How does all this relate to the allocation of early COVID-19 vaccines?  Well, for one thing, the National Academies panel referred to above, which just published a discussion draft for public comment, has among its members several bioethicists, whose influence seems to be reflected in the “foundational principles” for an allocation strategy—namely, “maximization of benefits, equal regard, mitigation of health inequities, fairness, evidence-based, and transparency.”

The translation of those somewhat vague concepts and value statements into an actual phased approach was plausible, but only because of the presence of genuine scientists (i.e, non-bioethicists) on the panel.

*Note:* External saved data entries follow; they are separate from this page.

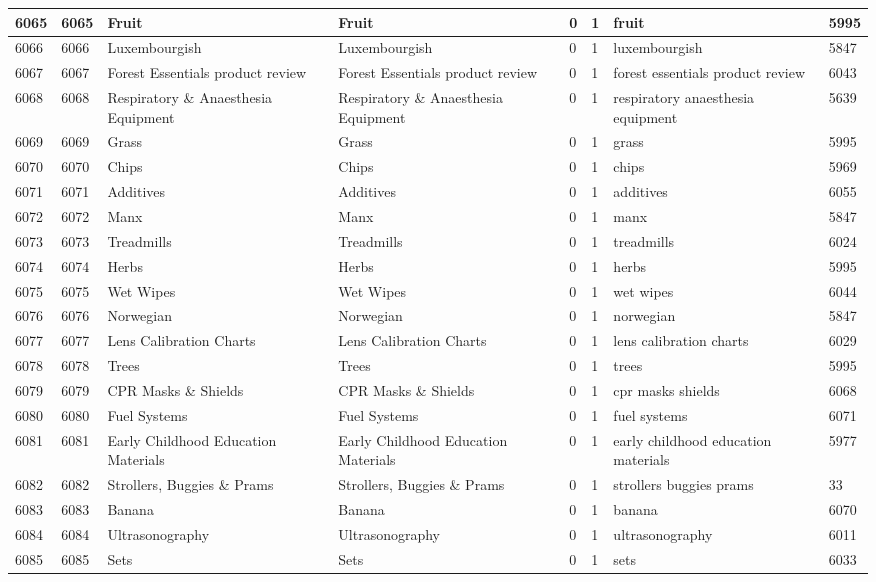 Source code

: \begin{longtable}{|l|l|l|l|l|l|l|l|}
6065 & 6065 & Fruit & Fruit & 0 & 1 & fruit & 5995 \\ \hline 
6066 & 6066 & Luxembourgish & Luxembourgish & 0 & 1 & luxembourgish & 5847 \\ \hline 
6067 & 6067 & Forest Essentials product review & Forest Essentials product review & 0 & 1 & forest essentials product review & 6043 \\ \hline 
6068 & 6068 & Respiratory \& Anaesthesia Equipment & Respiratory \& Anaesthesia Equipment & 0 & 1 & respiratory anaesthesia equipment & 5639 \\ \hline 
6069 & 6069 & Grass & Grass & 0 & 1 & grass & 5995 \\ \hline 
6070 & 6070 & Chips & Chips & 0 & 1 & chips & 5969 \\ \hline 
6071 & 6071 & Additives & Additives & 0 & 1 & additives & 6055 \\ \hline 
6072 & 6072 & Manx & Manx & 0 & 1 & manx & 5847 \\ \hline 
6073 & 6073 & Treadmills & Treadmills & 0 & 1 & treadmills & 6024 \\ \hline 
6074 & 6074 & Herbs & Herbs & 0 & 1 & herbs & 5995 \\ \hline 
6075 & 6075 & Wet Wipes & Wet Wipes & 0 & 1 & wet wipes & 6044 \\ \hline 
6076 & 6076 & Norwegian & Norwegian & 0 & 1 & norwegian & 5847 \\ \hline 
6077 & 6077 & Lens Calibration Charts & Lens Calibration Charts & 0 & 1 & lens calibration charts & 6029 \\ \hline 
6078 & 6078 & Trees & Trees & 0 & 1 & trees & 5995 \\ \hline 
6079 & 6079 & CPR Masks \& Shields & CPR Masks \& Shields & 0 & 1 & cpr masks shields & 6068 \\ \hline 
6080 & 6080 & Fuel Systems & Fuel Systems & 0 & 1 & fuel systems & 6071 \\ \hline 
6081 & 6081 & Early Childhood Education Materials & Early Childhood Education Materials & 0 & 1 & early childhood education materials & 5977 \\ \hline 
6082 & 6082 & Strollers, Buggies \& Prams & Strollers, Buggies \& Prams & 0 & 1 & strollers buggies prams & 33 \\ \hline 
6083 & 6083 & Banana & Banana & 0 & 1 & banana & 6070 \\ \hline 
6084 & 6084 & Ultrasonography & Ultrasonography & 0 & 1 & ultrasonography & 6011 \\ \hline 
6085 & 6085 & Sets & Sets & 0 & 1 & sets & 6033 \\ \hline 

\end{longtable}
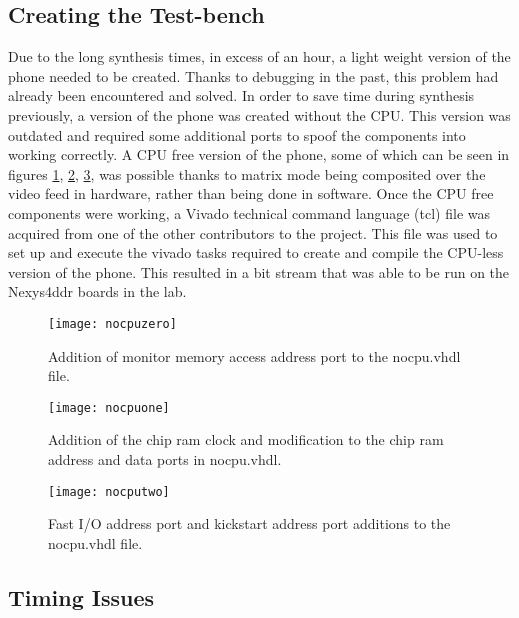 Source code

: \subsection{Creating the Test-bench}

\label{Ch5 Sec1 Sub1}

Due to the long synthesis times, in excess of an hour, a light weight version of the phone needed to be created. Thanks to debugging in the past, this problem had already been encountered and solved. In order to save time during synthesis previously, a version of the phone was created without the CPU. This version was outdated and required some additional ports to spoof the components into working correctly. A CPU free version of the phone, some of which can be seen in figures \ref{fig:nocpuzero}, \ref{fig:nocpuone}, \ref{fig:nocputwo}, was possible thanks to matrix mode being composited over the video feed in hardware, rather than being done in software. Once the CPU free components were working, a Vivado technical command language (tcl) file was acquired from one of the other contributors to the project. This file was used to set up and execute the vivado tasks required to create and compile the CPU-less version of the phone. This resulted in a bit stream that was able to be run on the Nexys4ddr boards in the lab.

\begin{figure}
  \centering
  \texttt{[image: nocpuzero]}
  \caption{Addition of monitor memory access address port to the nocpu.vhdl file.}
  \label{fig:nocpuzero}
\end{figure}

\begin{figure}
  \centering
  \texttt{[image: nocpuone]}
  \caption{Addition of the chip ram clock and modification to the chip ram address and data ports in nocpu.vhdl.}
  \label{fig:nocpuone}
\end{figure}

\begin{figure}
  \centering
  \texttt{[image: nocputwo]}
  \caption{Fast I/O address port and kickstart address port additions to the nocpu.vhdl file.}
  \label{fig:nocputwo}
\end{figure}

\subsection{Timing Issues}

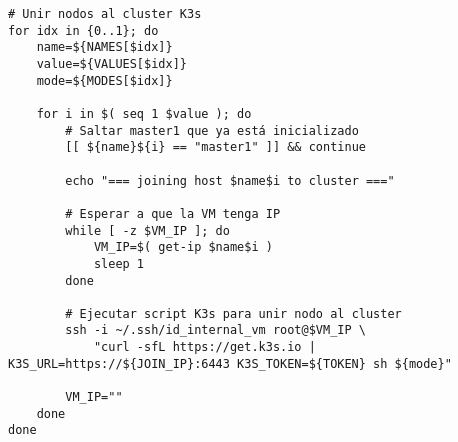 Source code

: \begin{verbatim}
# Unir nodos al cluster K3s
for idx in {0..1}; do
    name=${NAMES[$idx]}
    value=${VALUES[$idx]}
    mode=${MODES[$idx]}

    for i in $( seq 1 $value ); do
        # Saltar master1 que ya está inicializado
        [[ ${name}${i} == "master1" ]] && continue

        echo "=== joining host $name$i to cluster ==="

        # Esperar a que la VM tenga IP
        while [ -z $VM_IP ]; do 
            VM_IP=$( get-ip $name$i )
            sleep 1
        done

        # Ejecutar script K3s para unir nodo al cluster
        ssh -i ~/.ssh/id_internal_vm root@$VM_IP \
            "curl -sfL https://get.k3s.io | K3S_URL=https://${JOIN_IP}:6443 K3S_TOKEN=${TOKEN} sh ${mode}"

        VM_IP=""
    done
done
\end{verbatim} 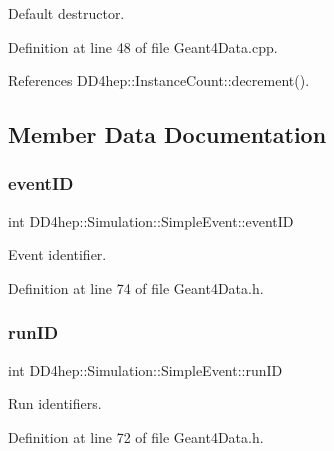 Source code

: Default destructor. 



Definition at line 48 of file Geant4\+Data.\+cpp.



References D\+D4hep\+::\+Instance\+Count\+::decrement().



\subsection{Member Data Documentation}
\hypertarget{class_d_d4hep_1_1_simulation_1_1_simple_event_a6c196367ec2be5a8cad2afe89d038a6d}{}\label{class_d_d4hep_1_1_simulation_1_1_simple_event_a6c196367ec2be5a8cad2afe89d038a6d} 
\subsubsection{\texorpdfstring{event\+ID}{eventID}}
{\footnotesize\ttfamily int D\+D4hep\+::\+Simulation\+::\+Simple\+Event\+::event\+ID}



Event identifier. 



Definition at line 74 of file Geant4\+Data.\+h.

\hypertarget{class_d_d4hep_1_1_simulation_1_1_simple_event_a128035e74755e19ac0fc4526e959a96c}{}\label{class_d_d4hep_1_1_simulation_1_1_simple_event_a128035e74755e19ac0fc4526e959a96c} 
\subsubsection{\texorpdfstring{run\+ID}{runID}}
{\footnotesize\ttfamily int D\+D4hep\+::\+Simulation\+::\+Simple\+Event\+::run\+ID}



Run identifiers. 



Definition at line 72 of file Geant4\+Data.\+h.

\hypertarget{class_d_d4hep_1_1_simulation_1_1_simple_event_a6284fef7dbe512536fad17533444e325}{}\label{class_d_d4hep_1_1_simulation_1_1_simple_event_a6284fef7dbe512536fad17533444e325} 

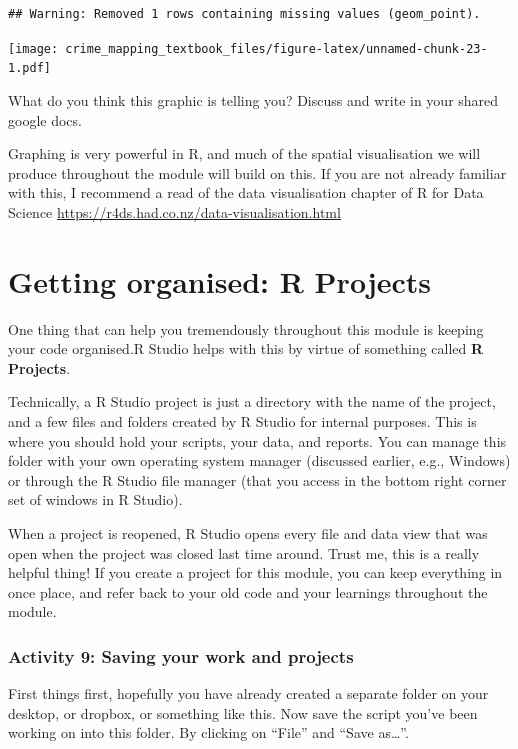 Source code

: \documentclass[
]{book}
\begin{document}
\begin{verbatim}
## Warning: Removed 1 rows containing missing values (geom_point).
\end{verbatim}

\texttt{[image: crime\_mapping\_textbook\_files/figure-latex/unnamed-chunk-23-1.pdf]}

What do you think this graphic is telling you? Discuss and write in your shared google docs.

Graphing is very powerful in R, and much of the spatial visualisation we will produce throughout the module will build on this. If you are not already familiar with this, I recommend a read of the data visualisation chapter of R for Data Science \url{https://r4ds.had.co.nz/data-visualisation.html}

\hypertarget{getting-organised-r-projects}{%
\section{Getting organised: R Projects}\label{getting-organised-r-projects}}

One thing that can help you tremendously throughout this module is keeping your code organised.R Studio helps with this by virtue of something called \textbf{R Projects}.

Technically, a R Studio project is just a directory with the name of the project, and a few files and folders created by R Studio for internal purposes. This is where you should hold your scripts, your data, and reports. You can manage this folder with your own operating system manager (discussed earlier, e.g., Windows) or through the R Studio file manager (that you access in the bottom right corner set of windows in R Studio).

When a project is reopened, R Studio opens every file and data view that was open when the project was closed last time around. Trust me, this is a really helpful thing! If you create a project for this module, you can keep everything in once place, and refer back to your old code and your learnings throughout the module.

\hypertarget{activity-9-saving-your-work-and-projects}{%
\subsubsection{Activity 9: Saving your work and projects}\label{activity-9-saving-your-work-and-projects}}

First things first, hopefully you have already created a separate folder on your desktop, or dropbox, or something like this. Now save the script you've been working on into this folder. By clicking on ``File'' and ``Save as\ldots{}''.
\end{document}
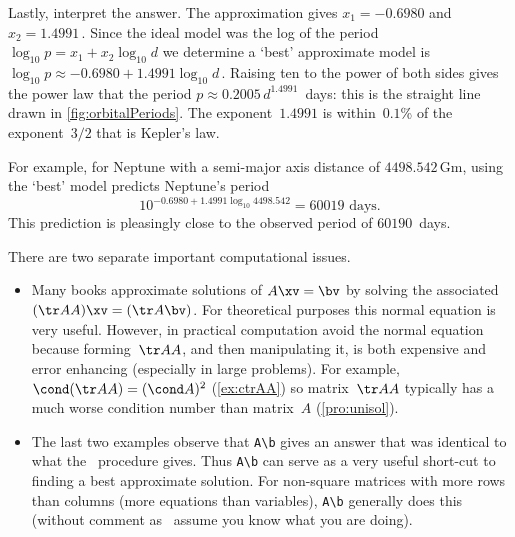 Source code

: \begin{example}
\begin{solution}
Lastly, interpret the answer.
The approximation gives \(x_1=-0.6980\) and \(x_2=1.4991\)\,.  
Since the ideal model was the log of the period \(\log_{10}p=x_1+x_2\log_{10}d\) we determine a `best' approximate model is \(\log_{10}p\approx-0.6980+1.4991\log_{10}d\)\,. 
Raising ten to the power of both sides gives the power law that the period \(p\approx0.2005\,d^{1.4991}\)~days: this is the straight line drawn in \autoref{fig:orbitalPeriods}.
The exponent~\(1.4991\) is within~\(0.1\)\% of the exponent~\(3/2\) that is Kepler's law.

For example, for Neptune with a semi-major axis distance of \(4498.542\)\,Gm, using the `best' model predicts Neptune's period\[10^{-0.6980+1.4991\log_{10}4498.542}=60019\text{ days.}\]
This prediction is pleasingly close to the observed period of \(60190\)~days.
\end{solution}
\end{example}





\begin{compute}
There are two separate important computational issues.
\begin{itemize}
\item Many books approximate solutions of \(A\xv=\bv\) by solving the associated  \((\tr AA)\xv=(\tr A\bv)\).  
For theoretical purposes this normal equation is very useful.  
However, in practical computation avoid the normal equation because forming~\(\tr AA\), and then manipulating it, is both expensive and error enhancing (especially in large problems).
For example, \(\cond(\tr AA)=(\cond A)^2\) (\autoref{ex:ctrAA}) so matrix~\(\tr AA\) typically has a much worse condition number than matrix~\(A\) (\autoref{pro:unisol}).

\item The last two examples observe that \verb|A\b| gives an answer that was identical to what the \svd\ procedure gives.
Thus \verb|A\b| can serve as a very useful short-cut to finding a best approximate solution.
For non-square matrices with more rows than columns (more equations than variables), \verb|A\b| generally does this (without comment as \script\ assume you know what you are doing).
\end{itemize}
\end{compute}



\begin{comment}
\nakos{\S8.9} has some useful applications to USA NRL rating of quarterbacks---using data from \emph{The Sports Illustrated 19xx Sports Almanac}.
\end{comment}




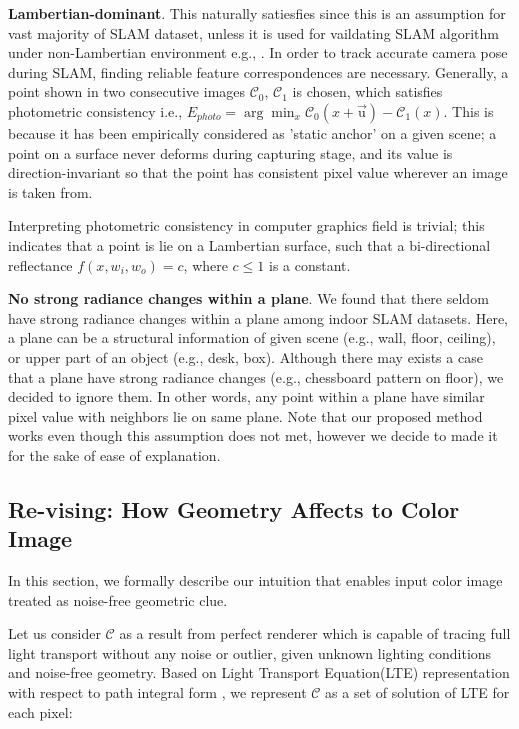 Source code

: \noindent \textbf{Lambertian-dominant}. 
This naturally satiesfies since this is an assumption for vast majority of SLAM dataset, unless it is used for vaildating SLAM algorithm under non-Lambertian environment e.g., . 
In order to track accurate camera pose during SLAM, finding reliable feature correspondences are necessary.
Generally, a point shown in two consecutive images $\mathcal{C}_0$, $\mathcal{C}_1$ is chosen, which satisfies photometric consistency i.e., $E_{photo}=\arg\min_x \mathcal{C}_0\left(x+\overrightarrow{\mathrm{u}}\right)-\mathcal{C}_1\left(x\right)$. 
This is because it has been empirically considered as 'static anchor' on a given scene; a point on a surface never deforms during capturing stage, and its value is direction-invariant so that the point has consistent pixel value wherever an image is taken from. 

Interpreting photometric consistency in computer graphics field is trivial; this indicates that a point is lie on a Lambertian surface, such that a bi-directional reflectance $f(x, w_i, w_o)=c$, where $c\le 1$ is a constant.


\noindent \textbf{No strong radiance changes within a plane}. 
We found that there seldom have strong radiance changes within a plane among indoor SLAM datasets. 
Here, a plane can be a structural information of given scene (e.g., wall, floor, ceiling), or upper part of an object (e.g., desk, box).
Although there may exists a case that a plane have strong radiance changes (e.g., chessboard pattern on floor), we decided to ignore them. 
In other words, any point within a plane have similar pixel value with neighbors lie on same plane. 
Note that our proposed method works even though this assumption does not met, however we decide to made it for the sake of ease of explanation.


\subsection{Re-vising: How Geometry Affects to Color Image}
In this section, we formally describe our intuition that enables input color image treated as noise-free geometric clue.

Let us consider $\mathcal{C}$ as a result from perfect renderer which is capable of tracing full light transport without any noise or outlier, given unknown lighting conditions and noise-free geometry. 
Based on Light Transport Equation(LTE) representation with respect to path integral form \cite{veach1998robust}, we represent $\mathcal{C}$ as a set of solution of LTE for each pixel:

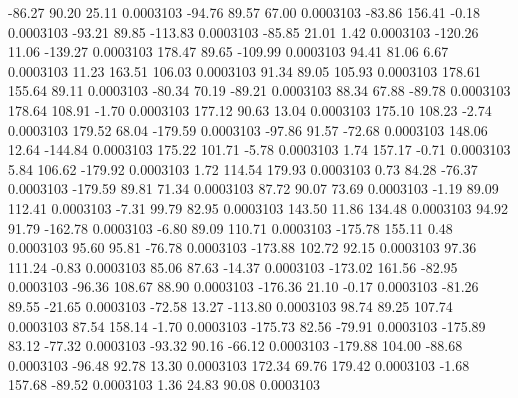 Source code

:       -86.27       90.20       25.11     0.0003103
      -94.76       89.57       67.00     0.0003103
      -83.86      156.41       -0.18     0.0003103
      -93.21       89.85     -113.83     0.0003103
      -85.85       21.01        1.42     0.0003103
     -120.26       11.06     -139.27     0.0003103
      178.47       89.65     -109.99     0.0003103
       94.41       81.06        6.67     0.0003103
       11.23      163.51      106.03     0.0003103
       91.34       89.05      105.93     0.0003103
      178.61      155.64       89.11     0.0003103
      -80.34       70.19      -89.21     0.0003103
       88.34       67.88      -89.78     0.0003103
      178.64      108.91       -1.70     0.0003103
      177.12       90.63       13.04     0.0003103
      175.10      108.23       -2.74     0.0003103
      179.52       68.04     -179.59     0.0003103
      -97.86       91.57      -72.68     0.0003103
      148.06       12.64     -144.84     0.0003103
      175.22      101.71       -5.78     0.0003103
        1.74      157.17       -0.71     0.0003103
        5.84      106.62     -179.92     0.0003103
        1.72      114.54      179.93     0.0003103
        0.73       84.28      -76.37     0.0003103
     -179.59       89.81       71.34     0.0003103
       87.72       90.07       73.69     0.0003103
       -1.19       89.09      112.41     0.0003103
       -7.31       99.79       82.95     0.0003103
      143.50       11.86      134.48     0.0003103
       94.92       91.79     -162.78     0.0003103
       -6.80       89.09      110.71     0.0003103
     -175.78      155.11        0.48     0.0003103
       95.60       95.81      -76.78     0.0003103
     -173.88      102.72       92.15     0.0003103
       97.36      111.24       -0.83     0.0003103
       85.06       87.63      -14.37     0.0003103
     -173.02      161.56      -82.95     0.0003103
      -96.36      108.67       88.90     0.0003103
     -176.36       21.10       -0.17     0.0003103
      -81.26       89.55      -21.65     0.0003103
      -72.58       13.27     -113.80     0.0003103
       98.74       89.25      107.74     0.0003103
       87.54      158.14       -1.70     0.0003103
     -175.73       82.56      -79.91     0.0003103
     -175.89       83.12      -77.32     0.0003103
      -93.32       90.16      -66.12     0.0003103
     -179.88      104.00      -88.68     0.0003103
      -96.48       92.78       13.30     0.0003103
      172.34       69.76      179.42     0.0003103
       -1.68      157.68      -89.52     0.0003103
        1.36       24.83       90.08     0.0003103
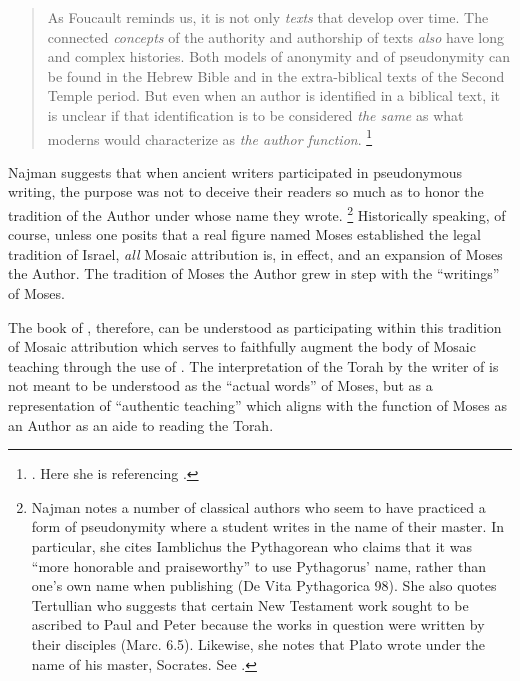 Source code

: \begin{quote}
    As Foucault reminds us, it is not only \emph{texts} that develop over time. The connected \emph{concepts} of the authority and authorship of texts \emph{also} have long and complex histories. Both models of anonymity and of pseudonymity can be found in the Hebrew Bible and in the extra-biblical texts of the Second Temple period. But even when an author is identified in a biblical text, it is unclear if that identification is to be considered \emph{the same} as what moderns would characterize as \emph{the author function}.%
        \footnote{%
            \cite[9--10]{najman2003}. Here she is referencing
            \cite[213]{foucault_essential-foucault_2}.}
\end{quote}
\noindent
Najman suggests that when ancient writers participated in pseudonymous writing, the purpose was not to deceive their readers so much as to honor the tradition of the Author under whose name they wrote.%
    \footnote{Najman notes a number of classical authors who seem to have practiced a form of pseudonymity where a student writes in the name of their master. In particular, she cites Iamblichus the Pythagorean who claims that it was ``more honorable and praiseworthy'' to use Pythagorus' name, rather than one's own name when publishing (De Vita Pythagorica 98). She also quotes Tertullian who suggests that certain New Testament work sought to be ascribed to Paul and Peter because the works in question were written by their disciples (Marc. 6.5). Likewise, she notes that Plato wrote under the name of his master, Socrates. See \cite[13]{najman2003}.}
Historically speaking, of course, unless one posits that a real figure named Moses established the legal tradition of Israel, \emph{all} Mosaic attribution is, in effect, \psgraphical and an expansion of Moses the Author. The tradition of Moses the Author grew in step with the ``writings'' of Moses.

The book of \jub, therefore, can be understood as participating within this tradition of Mosaic attribution which serves to faithfully augment the body of Mosaic teaching through the use of \psy. The interpretation of the Torah by the writer of \jub is not meant to be understood as the ``actual words'' of Moses, but as a representation of ``authentic teaching'' which aligns with the function of Moses as an Author as an aide to reading the Torah.\autocite[13]{najman2003}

For instance, the highest priority vaccine recipients (Phase 1), would include: “high-risk workers in health care facilities; first responders; people of all ages with comorbid and underlying conditions that put them at significantly higher risk; and older adults living in congregate or overcrowded settings.” And so on, through three additional phases, to eventually arrive at the entire U.S. population.

These are only recommendations in a discussion document draft from a single entity, however. It behooves us all to ensure that the final recommendations, and the ultimate allocation strategy that is put into practice, reflect what is best for society, rather than the airy-fairy inclinations of bioethicists.

Henry I. Miller, a physician and molecular biologist, is a Senior Fellow at the Pacific Research Institute. He was the founding director of the Office of Biotechnology at the FDA. Andrew I. Fillat spent his career in technology venture capital and information technology companies. He is also the co-inventor of relational databases. They were undergraduates together at M.I.T.